All of Centrica Care Navigators’ chaplains make it clear that when they visit a patient, it is never their goal to try and convert that person to a particular faith. Chaplain differs from other spiritual roles like minister or priest, because the chaplain’s focus is on doing what the patient wants, instead of delivering a message or helping to direct a congregant’s understanding of a religious text.
What a patient wants could be prayer or readings from the Bible (Psalms 23 and 103 are popular). It could be a specific ritual in the patient’s own faith, and chaplains may get in touch with someone from that religious tradition to make sure the ritual is carried out appropriately. Or a patient might simply be looking for someone to talk to.
Chaplain William Harris, who worked with the Centrica Care Navigators team for several years, said he could always make a connection by talking about food, since everyone has a favorite meal or restaurant.
More seriously, patients may bring up unresolved issues with family members, or feelings of guilt or shame, that they want to resolve before their death.
“They may have hurt other people, or other people have hurt them,” Madugba says. “People ask, ‘Have I been forgiven?” or, ‘Am I right with God?’”
A day in the life
For chaplains — and for every member of the IDG — the workday starts by checking emails and records for updates on their patients. Everyone takes careful notes of what happened during their meetings with a patient, including the patient’s physical condition and what they talked about. That gives chaplains an idea of how to plan their day: who needs immediate attention and who is on the schedule for their regular weekly or monthly meeting.
If it’s the first time a patient is meeting with members of the IDG, chaplains talk with patients, getting to know them and determining where they are spiritually.
“It has everything to do with going within, and finding that piece of them they cannot see,” Thomas-Kobes says. “Helping them ‘attach’ to who they are helps them feel less anxious.”

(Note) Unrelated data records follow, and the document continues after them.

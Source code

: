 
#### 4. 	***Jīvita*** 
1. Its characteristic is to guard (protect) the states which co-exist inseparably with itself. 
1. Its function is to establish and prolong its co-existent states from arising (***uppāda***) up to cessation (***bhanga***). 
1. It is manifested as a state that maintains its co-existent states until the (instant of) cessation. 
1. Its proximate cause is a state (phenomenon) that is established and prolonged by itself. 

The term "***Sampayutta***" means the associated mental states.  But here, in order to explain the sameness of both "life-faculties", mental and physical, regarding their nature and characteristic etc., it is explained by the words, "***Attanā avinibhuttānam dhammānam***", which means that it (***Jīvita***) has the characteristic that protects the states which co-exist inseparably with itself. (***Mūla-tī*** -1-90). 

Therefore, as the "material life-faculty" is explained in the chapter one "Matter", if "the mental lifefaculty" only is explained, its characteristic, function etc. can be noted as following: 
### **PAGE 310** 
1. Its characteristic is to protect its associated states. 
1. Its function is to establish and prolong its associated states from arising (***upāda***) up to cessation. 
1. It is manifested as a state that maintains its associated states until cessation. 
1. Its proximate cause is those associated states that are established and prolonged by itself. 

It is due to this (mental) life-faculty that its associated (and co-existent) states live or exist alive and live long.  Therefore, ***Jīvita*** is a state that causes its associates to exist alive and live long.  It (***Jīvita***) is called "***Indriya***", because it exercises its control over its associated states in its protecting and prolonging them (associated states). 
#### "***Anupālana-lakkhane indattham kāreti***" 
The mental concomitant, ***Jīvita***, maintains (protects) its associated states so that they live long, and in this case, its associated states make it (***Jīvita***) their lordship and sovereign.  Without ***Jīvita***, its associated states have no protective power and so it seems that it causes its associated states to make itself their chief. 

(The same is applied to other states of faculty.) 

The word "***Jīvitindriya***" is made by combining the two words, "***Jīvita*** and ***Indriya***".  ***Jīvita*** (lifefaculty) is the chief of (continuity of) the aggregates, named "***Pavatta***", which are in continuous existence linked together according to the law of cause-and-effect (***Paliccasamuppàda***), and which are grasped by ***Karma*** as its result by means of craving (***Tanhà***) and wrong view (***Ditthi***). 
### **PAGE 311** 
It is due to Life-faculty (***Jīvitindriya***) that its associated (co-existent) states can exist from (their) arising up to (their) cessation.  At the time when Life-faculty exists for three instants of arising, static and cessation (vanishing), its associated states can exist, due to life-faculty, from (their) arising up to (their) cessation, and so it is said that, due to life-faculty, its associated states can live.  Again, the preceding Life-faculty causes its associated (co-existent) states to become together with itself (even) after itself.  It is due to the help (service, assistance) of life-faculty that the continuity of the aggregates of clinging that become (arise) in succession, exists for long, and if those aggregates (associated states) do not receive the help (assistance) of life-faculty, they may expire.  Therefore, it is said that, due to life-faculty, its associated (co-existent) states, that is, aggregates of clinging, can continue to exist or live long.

Harris said when he meets with patients, he reviews positive, meaningful moments with them, to help them take their mind off the pain and tension they’re often feeling.
“It’s not easy when anyone hears from a doctor that there’s nothing more they can do for a patient with regards to aggressive curative measures and treatments,” Madugba says. “That person begins their journey into the ‘hospice lane.’ The chaplains come alongside to accompany them in their journey, to provide spiritual and emotional strength and support for them and their loved ones.”
Having a guide
Chaplains say patients also turn to them almost for permission, for an opportunity to talk about lingering issues in their lives, or even for someone to say it’s all right to die. Though people can pray on their own, chaplains say there’s something different about having a spiritual guide for more involved rituals, or simply to lend a friendly ear.
“(People) don’t know how to be still — that’s just human nature,” Thomas-Kobes says. “They need someone to come in and say, ‘Why don’t you listen to the quiet?’ Surrounding us, there’s 24/7 noise. Who listens to the birds anymore unless they’re dying?”